I spend the summers on a Canadian lake that is completely wilderness.  My dog, Mopsy, disappeared one day.  She did that some days but she would always come back at night.  This time she was gone for three days and we started to worry.  She never missed a boat trip, and since we had the only classic 65hp Merc on the lake, she would come running within a couple minutes of firing up that motor.  Alas, no-show.  We went about 7 miles up the lake for an island lunch.  Not long after we got there, we saw a Beaver swimming across from the mainland toward us, except it wasn't a beaver.  It was Mopsy.  She came up on shore, shook off, and jumped in the boat refusing to leave it.  None of us could believe it.  We still have no explanation.  She either walked about 25 miles of shoreline, bays, and swamps, or she swam for 7 miles, or she took a straight line in which she would have encountered four shear granite cliffs of 50' or more.  No clue.  In our family, we still use the phrase "if dogs could talk" as a phrase that means "I have no idea."

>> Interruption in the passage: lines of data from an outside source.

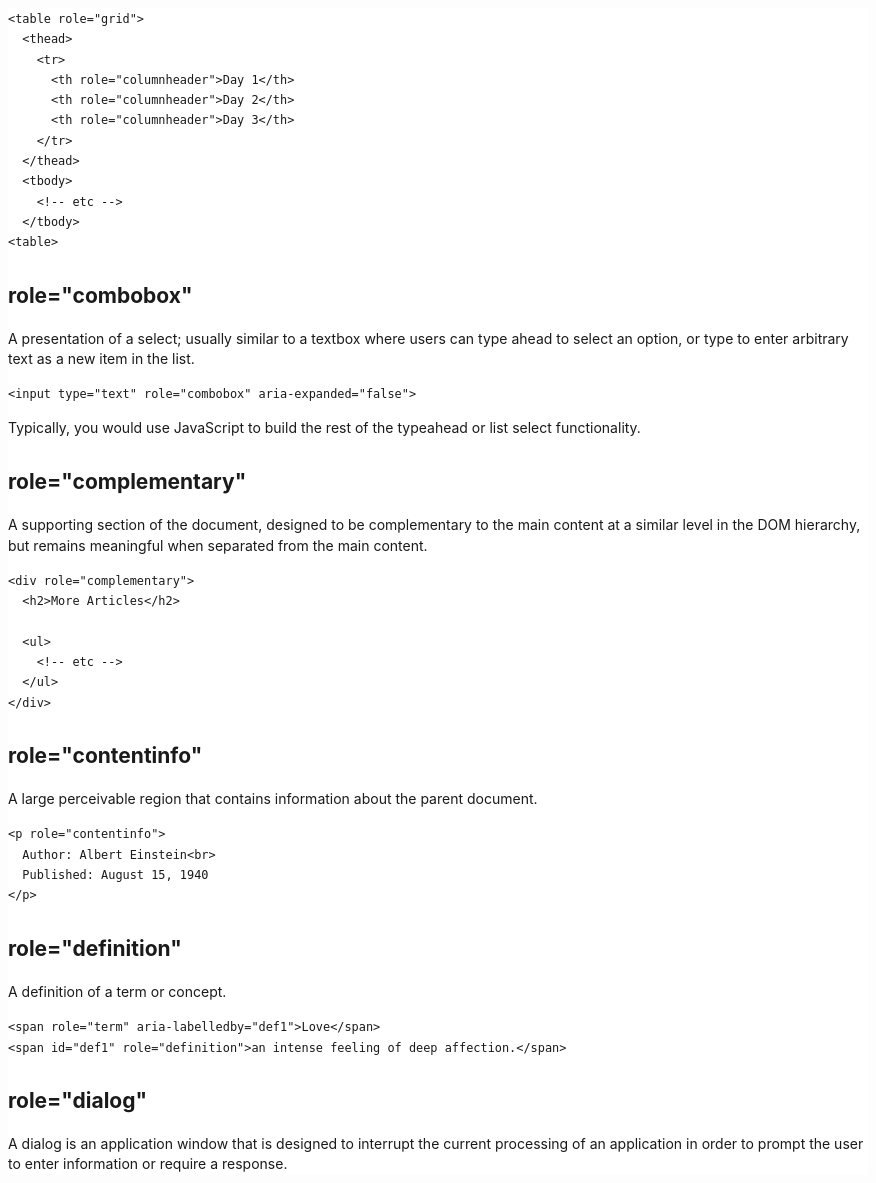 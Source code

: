     <table role="grid">
      <thead>
        <tr>
          <th role="columnheader">Day 1</th>
          <th role="columnheader">Day 2</th>
          <th role="columnheader">Day 3</th>
        </tr>
      </thead>
      <tbody>
        <!-- etc -->
      </tbody>
    <table>
       

## role="combobox"
A presentation of a select; usually similar to a textbox where users can type ahead to select an option, or type to enter arbitrary text as a new item in the list.

    <input type="text" role="combobox" aria-expanded="false">

Typically, you would use JavaScript to build the rest of the typeahead or list select functionality.

## role="complementary"
A supporting section of the document, designed to be complementary to the main content at a similar level in the DOM hierarchy, but remains meaningful when separated from the main content.

    <div role="complementary">
      <h2>More Articles</h2>

      <ul>
        <!-- etc -->
      </ul>
    </div>

## role="contentinfo"
A large perceivable region that contains information about the parent document.

    <p role="contentinfo">
      Author: Albert Einstein<br>
      Published: August 15, 1940
    </p>

## role="definition"
A definition of a term or concept.

    <span role="term" aria-labelledby="def1">Love</span>
    <span id="def1" role="definition">an intense feeling of deep affection.</span>

## role="dialog"
A dialog is an application window that is designed to interrupt the current processing of an application in order to prompt the user to enter information or require a response.
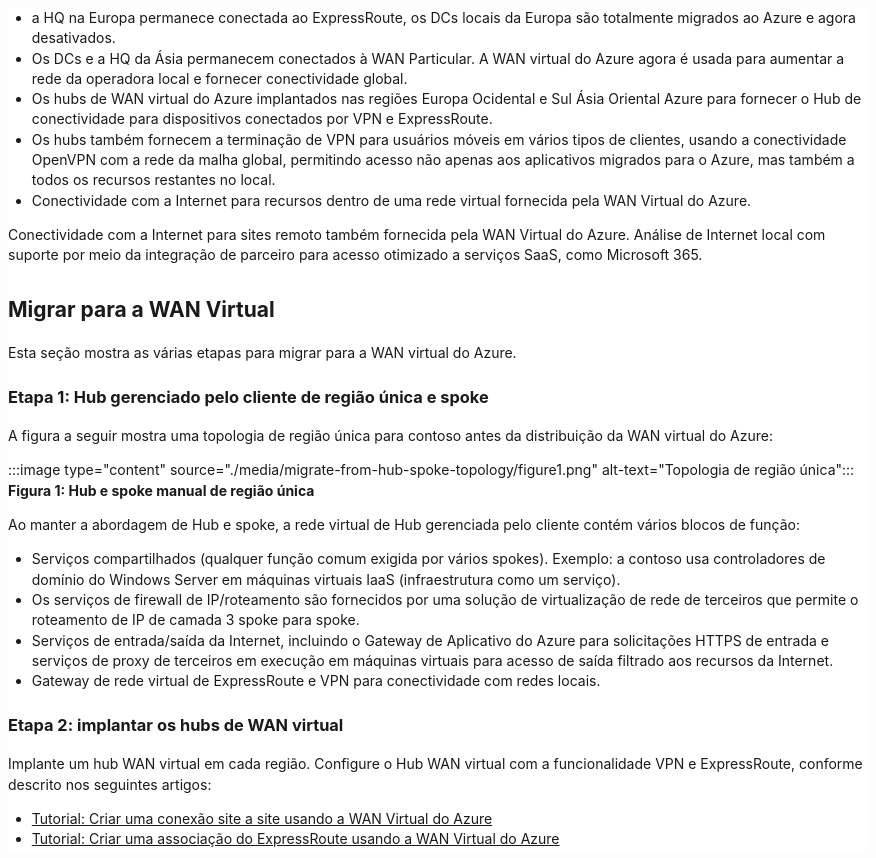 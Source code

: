 * a HQ na Europa permanece conectada ao ExpressRoute, os DCs locais da Europa são totalmente migrados ao Azure e agora desativados.
* Os DCs e a HQ da Ásia permanecem conectados à WAN Particular. A WAN virtual do Azure agora é usada para aumentar a rede da operadora local e fornecer conectividade global.
* Os hubs de WAN virtual do Azure implantados nas regiões Europa Ocidental e Sul Ásia Oriental Azure para fornecer o Hub de conectividade para dispositivos conectados por VPN e ExpressRoute.
* Os hubs também fornecem a terminação de VPN para usuários móveis em vários tipos de clientes, usando a conectividade OpenVPN com a rede da malha global, permitindo acesso não apenas aos aplicativos migrados para o Azure, mas também a todos os recursos restantes no local.
* Conectividade com a Internet para recursos dentro de uma rede virtual fornecida pela WAN Virtual do Azure.

Conectividade com a Internet para sites remoto também fornecida pela WAN Virtual do Azure. Análise de Internet local com suporte por meio da integração de parceiro para acesso otimizado a serviços SaaS, como Microsoft 365.

## <a name="migrate-to-virtual-wan"></a>Migrar para a WAN Virtual

Esta seção mostra as várias etapas para migrar para a WAN virtual do Azure.

### <a name="step-1-single-region-customer-managed-hub-and-spoke"></a>Etapa 1: Hub gerenciado pelo cliente de região única e spoke

A figura a seguir mostra uma topologia de região única para contoso antes da distribuição da WAN virtual do Azure:

:::image type="content" source="./media/migrate-from-hub-spoke-topology/figure1.png" alt-text="Topologia de região única":::
**Figura 1: Hub e spoke manual de região única**

Ao manter a abordagem de Hub e spoke, a rede virtual de Hub gerenciada pelo cliente contém vários blocos de função:

* Serviços compartilhados (qualquer função comum exigida por vários spokes). Exemplo: a contoso usa controladores de domínio do Windows Server em máquinas virtuais IaaS (infraestrutura como um serviço).
* Os serviços de firewall de IP/roteamento são fornecidos por uma solução de virtualização de rede de terceiros que permite o roteamento de IP de camada 3 spoke para spoke.
* Serviços de entrada/saída da Internet, incluindo o Gateway de Aplicativo do Azure para solicitações HTTPS de entrada e serviços de proxy de terceiros em execução em máquinas virtuais para acesso de saída filtrado aos recursos da Internet.
* Gateway de rede virtual de ExpressRoute e VPN para conectividade com redes locais.

### <a name="step-2-deploy-virtual-wan-hubs"></a>Etapa 2: implantar os hubs de WAN virtual

Implante um hub WAN virtual em cada região. Configure o Hub WAN virtual com a funcionalidade VPN e ExpressRoute, conforme descrito nos seguintes artigos:

* [Tutorial: Criar uma conexão site a site usando a WAN Virtual do Azure](virtual-wan-site-to-site-portal.md)
* [Tutorial: Criar uma associação do ExpressRoute usando a WAN Virtual do Azure](virtual-wan-expressroute-portal.md)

Me:  "How do you solve this math problem?"
Mom:  "If dogs could talk."

Toyman!
Toyman! GRM+ Memberand MegaDork
6/1/23 9:32 a.m.

In reply to Curtis73 (Forum Supporter) :

Re the Mopsy story.

I jokingly said that if we didn't find her she would show up at home in Goose Creek after 350 miles and 6 months but she would be a changed dog. 

Mezzanine
Mezzanine Dork
6/1/23 11:19 a.m.

As a child, my family was taking a road trip and dropped our family black lab off at my uncle's house on the way. Uncle lived about an hour and a half from our house if you drove to the peninsula by bridge. If you took the land route, it was probably a 2 hour drive. When we came home from the vacation a week later, our dog was home waiting for us like nothing ever happened. My uncle wasn't sure when he left, but we do know he stayed there with him for at least two or three days. How does a dog cover over 100 miles in under five days, with no idea where he started?